What the task asks:
Write out the full listing below exactly as given.

Supplied material:
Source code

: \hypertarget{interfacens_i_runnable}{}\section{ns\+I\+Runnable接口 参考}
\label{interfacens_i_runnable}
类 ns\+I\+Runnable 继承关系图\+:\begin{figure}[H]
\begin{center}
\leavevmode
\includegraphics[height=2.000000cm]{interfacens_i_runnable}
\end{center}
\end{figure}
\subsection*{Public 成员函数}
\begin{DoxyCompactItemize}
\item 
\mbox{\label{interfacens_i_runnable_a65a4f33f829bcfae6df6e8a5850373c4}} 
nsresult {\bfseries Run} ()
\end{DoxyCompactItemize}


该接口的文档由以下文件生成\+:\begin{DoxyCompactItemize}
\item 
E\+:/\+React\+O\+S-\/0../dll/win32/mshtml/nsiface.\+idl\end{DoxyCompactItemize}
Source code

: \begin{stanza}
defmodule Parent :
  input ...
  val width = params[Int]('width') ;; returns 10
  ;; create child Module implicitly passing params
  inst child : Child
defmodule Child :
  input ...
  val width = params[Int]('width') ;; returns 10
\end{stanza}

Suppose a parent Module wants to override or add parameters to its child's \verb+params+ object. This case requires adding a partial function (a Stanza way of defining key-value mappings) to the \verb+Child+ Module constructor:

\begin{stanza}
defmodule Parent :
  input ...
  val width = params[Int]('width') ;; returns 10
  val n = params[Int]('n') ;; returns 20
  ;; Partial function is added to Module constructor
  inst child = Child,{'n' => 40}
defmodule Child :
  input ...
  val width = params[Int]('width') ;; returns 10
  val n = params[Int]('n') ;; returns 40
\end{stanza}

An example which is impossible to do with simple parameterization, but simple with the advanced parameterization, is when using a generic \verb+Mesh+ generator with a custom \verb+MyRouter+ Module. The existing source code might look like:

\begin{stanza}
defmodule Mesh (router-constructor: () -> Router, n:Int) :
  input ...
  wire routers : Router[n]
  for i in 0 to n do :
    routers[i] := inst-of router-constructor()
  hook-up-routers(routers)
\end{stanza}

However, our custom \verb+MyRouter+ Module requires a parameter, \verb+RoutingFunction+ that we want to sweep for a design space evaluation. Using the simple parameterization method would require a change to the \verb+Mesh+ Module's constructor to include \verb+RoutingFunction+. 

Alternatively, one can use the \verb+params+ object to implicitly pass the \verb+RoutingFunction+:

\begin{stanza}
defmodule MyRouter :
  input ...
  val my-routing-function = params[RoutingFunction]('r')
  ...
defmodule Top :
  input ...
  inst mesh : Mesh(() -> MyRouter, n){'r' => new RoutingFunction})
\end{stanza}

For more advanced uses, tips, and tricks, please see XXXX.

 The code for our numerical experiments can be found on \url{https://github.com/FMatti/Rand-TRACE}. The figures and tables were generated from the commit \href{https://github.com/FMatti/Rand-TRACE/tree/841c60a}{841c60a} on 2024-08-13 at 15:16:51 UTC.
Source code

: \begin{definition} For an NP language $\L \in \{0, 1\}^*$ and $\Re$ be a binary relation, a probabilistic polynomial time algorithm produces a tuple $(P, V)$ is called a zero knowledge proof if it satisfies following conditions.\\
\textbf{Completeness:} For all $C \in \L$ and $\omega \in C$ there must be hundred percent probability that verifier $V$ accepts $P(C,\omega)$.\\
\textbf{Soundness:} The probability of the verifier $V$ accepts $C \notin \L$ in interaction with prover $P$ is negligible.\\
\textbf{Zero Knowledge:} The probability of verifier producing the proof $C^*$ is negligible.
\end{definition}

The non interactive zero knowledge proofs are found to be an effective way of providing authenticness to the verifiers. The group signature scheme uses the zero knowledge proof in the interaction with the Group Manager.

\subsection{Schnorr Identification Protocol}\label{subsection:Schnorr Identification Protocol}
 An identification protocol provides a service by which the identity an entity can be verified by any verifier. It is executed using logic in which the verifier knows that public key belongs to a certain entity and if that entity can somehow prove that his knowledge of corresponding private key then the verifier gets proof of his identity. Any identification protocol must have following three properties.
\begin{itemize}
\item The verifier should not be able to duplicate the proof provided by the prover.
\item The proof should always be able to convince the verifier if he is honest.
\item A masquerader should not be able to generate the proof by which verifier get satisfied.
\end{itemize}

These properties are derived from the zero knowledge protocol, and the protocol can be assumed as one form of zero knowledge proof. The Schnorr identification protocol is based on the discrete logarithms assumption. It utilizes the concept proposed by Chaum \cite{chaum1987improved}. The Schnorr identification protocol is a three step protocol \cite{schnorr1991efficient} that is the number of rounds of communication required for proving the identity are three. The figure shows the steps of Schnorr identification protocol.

Response area:
Source code

: \hypertarget{interfacens_i_runnable}{}\section{ns\+I\+Runnable接口 参考}
\label{interfacens_i_runnable}
类 ns\+I\+Runnable 继承关系图\+:\begin{figure}[H]
\begin{center}
\leavevmode
\includegraphics[height=2.000000cm]{interfacens_i_runnable}
\end{center}
\end{figure}
\subsection*{Public 成员函数}
\begin{DoxyCompactItemize}
\item 
\mbox{\label{interfacens_i_runnable_a65a4f33f829bcfae6df6e8a5850373c4}} 
nsresult {\bfseries Run} ()
\end{DoxyCompactItemize}


该接口的文档由以下文件生成\+:\begin{DoxyCompactItemize}
\item 
E\+:/\+React\+O\+S-\/0../dll/win32/mshtml/nsiface.\+idl\end{DoxyCompactItemize}
Source code

: \begin{stanza}
defmodule Parent :
  input ...
  val width = params[Int]('width') ;; returns 10
  ;; create child Module implicitly passing params
  inst child : Child
defmodule Child :
  input ...
  val width = params[Int]('width') ;; returns 10
\end{stanza}

Suppose a parent Module wants to override or add parameters to its child's \verb+params+ object. This case requires adding a partial function (a Stanza way of defining key-value mappings) to the \verb+Child+ Module constructor:

\begin{stanza}
defmodule Parent :
  input ...
  val width = params[Int]('width') ;; returns 10
  val n = params[Int]('n') ;; returns 20
  ;; Partial function is added to Module constructor
  inst child = Child,{'n' => 40}
defmodule Child :
  input ...
  val width = params[Int]('width') ;; returns 10
  val n = params[Int]('n') ;; returns 40
\end{stanza}

An example which is impossible to do with simple parameterization, but simple with the advanced parameterization, is when using a generic \verb+Mesh+ generator with a custom \verb+MyRouter+ Module. The existing source code might look like:

\begin{stanza}
defmodule Mesh (router-constructor: () -> Router, n:Int) :
  input ...
  wire routers : Router[n]
  for i in 0 to n do :
    routers[i] := inst-of router-constructor()
  hook-up-routers(routers)
\end{stanza}

However, our custom \verb+MyRouter+ Module requires a parameter, \verb+RoutingFunction+ that we want to sweep for a design space evaluation. Using the simple parameterization method would require a change to the \verb+Mesh+ Module's constructor to include \verb+RoutingFunction+. 

Alternatively, one can use the \verb+params+ object to implicitly pass the \verb+RoutingFunction+:

\begin{stanza}
defmodule MyRouter :
  input ...
  val my-routing-function = params[RoutingFunction]('r')
  ...
defmodule Top :
  input ...
  inst mesh : Mesh(() -> MyRouter, n){'r' => new RoutingFunction})
\end{stanza}

For more advanced uses, tips, and tricks, please see XXXX.

 The code for our numerical experiments can be found on \url{https://github.com/FMatti/Rand-TRACE}. The figures and tables were generated from the commit \href{https://github.com/FMatti/Rand-TRACE/tree/841c60a}{841c60a} on 2024-08-13 at 15:16:51 UTC.
Source code

: \begin{definition} For an NP language $\L \in \{0, 1\}^*$ and $\Re$ be a binary relation, a probabilistic polynomial time algorithm produces a tuple $(P, V)$ is called a zero knowledge proof if it satisfies following conditions.\\
\textbf{Completeness:} For all $C \in \L$ and $\omega \in C$ there must be hundred percent probability that verifier $V$ accepts $P(C,\omega)$.\\
\textbf{Soundness:} The probability of the verifier $V$ accepts $C \notin \L$ in interaction with prover $P$ is negligible.\\
\textbf{Zero Knowledge:} The probability of verifier producing the proof $C^*$ is negligible.
\end{definition}

The non interactive zero knowledge proofs are found to be an effective way of providing authenticness to the verifiers. The group signature scheme uses the zero knowledge proof in the interaction with the Group Manager.

\subsection{Schnorr Identification Protocol}\label{subsection:Schnorr Identification Protocol}
 An identification protocol provides a service by which the identity an entity can be verified by any verifier. It is executed using logic in which the verifier knows that public key belongs to a certain entity and if that entity can somehow prove that his knowledge of corresponding private key then the verifier gets proof of his identity. Any identification protocol must have following three properties.
\begin{itemize}
\item The verifier should not be able to duplicate the proof provided by the prover.
\item The proof should always be able to convince the verifier if he is honest.
\item A masquerader should not be able to generate the proof by which verifier get satisfied.
\end{itemize}

These properties are derived from the zero knowledge protocol, and the protocol can be assumed as one form of zero knowledge proof. The Schnorr identification protocol is based on the discrete logarithms assumption. It utilizes the concept proposed by Chaum \cite{chaum1987improved}. The Schnorr identification protocol is a three step protocol \cite{schnorr1991efficient} that is the number of rounds of communication required for proving the identity are three. The figure shows the steps of Schnorr identification protocol.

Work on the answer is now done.